START Extracted information
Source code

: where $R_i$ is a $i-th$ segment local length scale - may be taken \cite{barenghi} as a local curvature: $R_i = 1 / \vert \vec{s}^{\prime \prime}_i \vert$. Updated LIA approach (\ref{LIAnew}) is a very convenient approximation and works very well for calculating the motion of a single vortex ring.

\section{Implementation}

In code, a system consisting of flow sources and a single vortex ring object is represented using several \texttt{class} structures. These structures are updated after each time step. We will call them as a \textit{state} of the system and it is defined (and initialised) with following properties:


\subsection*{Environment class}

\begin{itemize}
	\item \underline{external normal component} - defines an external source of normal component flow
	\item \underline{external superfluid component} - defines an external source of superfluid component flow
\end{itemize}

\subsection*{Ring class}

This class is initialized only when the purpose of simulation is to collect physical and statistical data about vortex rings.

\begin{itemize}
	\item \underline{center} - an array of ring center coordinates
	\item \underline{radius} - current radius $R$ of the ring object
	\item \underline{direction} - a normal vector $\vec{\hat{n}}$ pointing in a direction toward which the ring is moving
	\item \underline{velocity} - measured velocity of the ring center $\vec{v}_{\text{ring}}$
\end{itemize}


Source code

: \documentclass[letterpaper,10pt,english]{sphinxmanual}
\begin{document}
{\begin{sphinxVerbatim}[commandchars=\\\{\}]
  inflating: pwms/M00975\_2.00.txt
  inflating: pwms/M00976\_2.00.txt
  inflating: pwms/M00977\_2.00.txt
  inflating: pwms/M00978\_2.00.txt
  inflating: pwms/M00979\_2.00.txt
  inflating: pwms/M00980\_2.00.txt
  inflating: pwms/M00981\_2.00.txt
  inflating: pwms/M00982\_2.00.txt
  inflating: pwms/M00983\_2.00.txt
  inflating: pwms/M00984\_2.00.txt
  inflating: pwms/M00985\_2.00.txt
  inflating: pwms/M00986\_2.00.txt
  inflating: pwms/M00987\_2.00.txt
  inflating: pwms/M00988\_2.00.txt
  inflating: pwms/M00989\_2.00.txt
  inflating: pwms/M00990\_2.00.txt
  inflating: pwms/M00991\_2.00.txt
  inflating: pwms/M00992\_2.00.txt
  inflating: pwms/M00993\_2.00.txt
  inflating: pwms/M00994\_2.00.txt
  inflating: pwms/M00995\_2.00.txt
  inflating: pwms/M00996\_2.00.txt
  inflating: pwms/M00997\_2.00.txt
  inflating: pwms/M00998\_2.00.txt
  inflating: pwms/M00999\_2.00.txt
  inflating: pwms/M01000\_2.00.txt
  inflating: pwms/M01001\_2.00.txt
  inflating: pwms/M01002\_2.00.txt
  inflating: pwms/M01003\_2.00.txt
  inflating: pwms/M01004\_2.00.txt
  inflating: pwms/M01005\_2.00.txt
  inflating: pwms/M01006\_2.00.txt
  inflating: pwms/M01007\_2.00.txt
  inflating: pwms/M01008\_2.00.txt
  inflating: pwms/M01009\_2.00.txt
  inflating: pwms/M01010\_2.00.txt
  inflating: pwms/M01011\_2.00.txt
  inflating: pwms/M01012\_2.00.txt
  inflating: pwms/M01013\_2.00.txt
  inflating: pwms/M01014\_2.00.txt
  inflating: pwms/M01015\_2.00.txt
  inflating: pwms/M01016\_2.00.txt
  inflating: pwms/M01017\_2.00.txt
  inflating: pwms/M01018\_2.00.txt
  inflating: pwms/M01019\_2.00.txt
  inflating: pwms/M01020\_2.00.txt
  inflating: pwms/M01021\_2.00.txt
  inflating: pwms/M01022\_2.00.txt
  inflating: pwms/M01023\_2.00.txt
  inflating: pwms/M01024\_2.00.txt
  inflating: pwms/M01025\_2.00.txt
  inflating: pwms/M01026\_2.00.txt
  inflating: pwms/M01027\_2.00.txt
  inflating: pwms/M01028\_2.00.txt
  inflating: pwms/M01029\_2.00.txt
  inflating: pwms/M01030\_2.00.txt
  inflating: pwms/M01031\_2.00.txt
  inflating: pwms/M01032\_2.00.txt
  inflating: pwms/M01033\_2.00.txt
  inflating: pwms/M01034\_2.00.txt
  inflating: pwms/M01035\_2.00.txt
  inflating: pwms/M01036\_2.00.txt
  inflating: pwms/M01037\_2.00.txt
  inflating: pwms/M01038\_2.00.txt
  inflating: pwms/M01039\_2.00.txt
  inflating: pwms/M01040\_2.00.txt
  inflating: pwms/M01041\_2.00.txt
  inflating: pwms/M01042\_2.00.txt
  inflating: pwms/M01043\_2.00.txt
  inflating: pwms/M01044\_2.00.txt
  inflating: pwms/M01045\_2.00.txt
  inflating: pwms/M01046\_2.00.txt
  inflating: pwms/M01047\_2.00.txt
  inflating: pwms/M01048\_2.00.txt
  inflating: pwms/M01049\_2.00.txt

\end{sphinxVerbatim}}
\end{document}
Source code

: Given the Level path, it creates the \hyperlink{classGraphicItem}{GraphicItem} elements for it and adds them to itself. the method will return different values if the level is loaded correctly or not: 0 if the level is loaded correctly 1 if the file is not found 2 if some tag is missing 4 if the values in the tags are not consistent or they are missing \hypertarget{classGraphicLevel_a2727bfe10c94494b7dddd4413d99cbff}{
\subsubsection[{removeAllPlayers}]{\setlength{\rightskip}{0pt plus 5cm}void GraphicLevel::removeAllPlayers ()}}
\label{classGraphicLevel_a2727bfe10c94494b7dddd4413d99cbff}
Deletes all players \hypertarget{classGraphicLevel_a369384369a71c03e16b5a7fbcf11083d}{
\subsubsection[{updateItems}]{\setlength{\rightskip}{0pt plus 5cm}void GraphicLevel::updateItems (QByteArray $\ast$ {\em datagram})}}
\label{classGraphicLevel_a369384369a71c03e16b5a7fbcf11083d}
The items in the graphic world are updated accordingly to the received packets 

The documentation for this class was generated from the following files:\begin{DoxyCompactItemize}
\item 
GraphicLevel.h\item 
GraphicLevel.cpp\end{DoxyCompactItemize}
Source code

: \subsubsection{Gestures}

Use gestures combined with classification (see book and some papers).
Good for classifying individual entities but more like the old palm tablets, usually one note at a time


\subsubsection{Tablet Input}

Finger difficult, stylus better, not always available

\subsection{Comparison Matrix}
END Extracted information
Would you filter the records and copy each line that contains the word "label"?

Written reply:
\label{classGraphicLevel_a2727bfe10c94494b7dddd4413d99cbff}
\label{classGraphicLevel_a369384369a71c03e16b5a7fbcf11083d}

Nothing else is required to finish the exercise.